◆ WHAT YOU WILL DO:
Identify and pull out each line of the entries in which "Profile" occurs.

Document images with source code
---+---
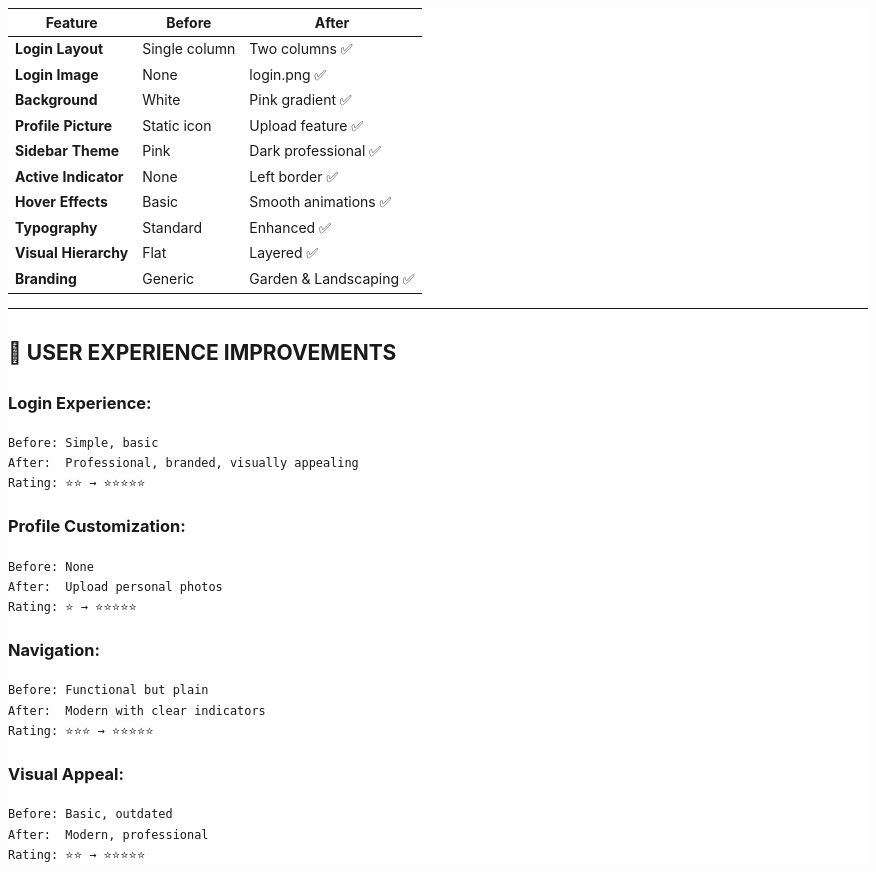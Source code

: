 | Feature | Before | After |
|---------|--------|-------|
| **Login Layout** | Single column | Two columns ✅ |
| **Login Image** | None | login.png ✅ |
| **Background** | White | Pink gradient ✅ |
| **Profile Picture** | Static icon | Upload feature ✅ |
| **Sidebar Theme** | Pink | Dark professional ✅ |
| **Active Indicator** | None | Left border ✅ |
| **Hover Effects** | Basic | Smooth animations ✅ |
| **Typography** | Standard | Enhanced ✅ |
| **Visual Hierarchy** | Flat | Layered ✅ |
| **Branding** | Generic | Garden & Landscaping ✅ |

---

## 🎯 USER EXPERIENCE IMPROVEMENTS

### **Login Experience:**
```
Before: Simple, basic
After:  Professional, branded, visually appealing
Rating: ⭐⭐ → ⭐⭐⭐⭐⭐
```

### **Profile Customization:**
```
Before: None
After:  Upload personal photos
Rating: ⭐ → ⭐⭐⭐⭐⭐
```

### **Navigation:**
```
Before: Functional but plain
After:  Modern with clear indicators
Rating: ⭐⭐⭐ → ⭐⭐⭐⭐⭐
```

### **Visual Appeal:**
```
Before: Basic, outdated
After:  Modern, professional
Rating: ⭐⭐ → ⭐⭐⭐⭐⭐
```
---+---
◆ EXERCISE SOLUTION:
| **Profile Picture** | Static icon | Upload feature ✅ |
### **Profile Customization:**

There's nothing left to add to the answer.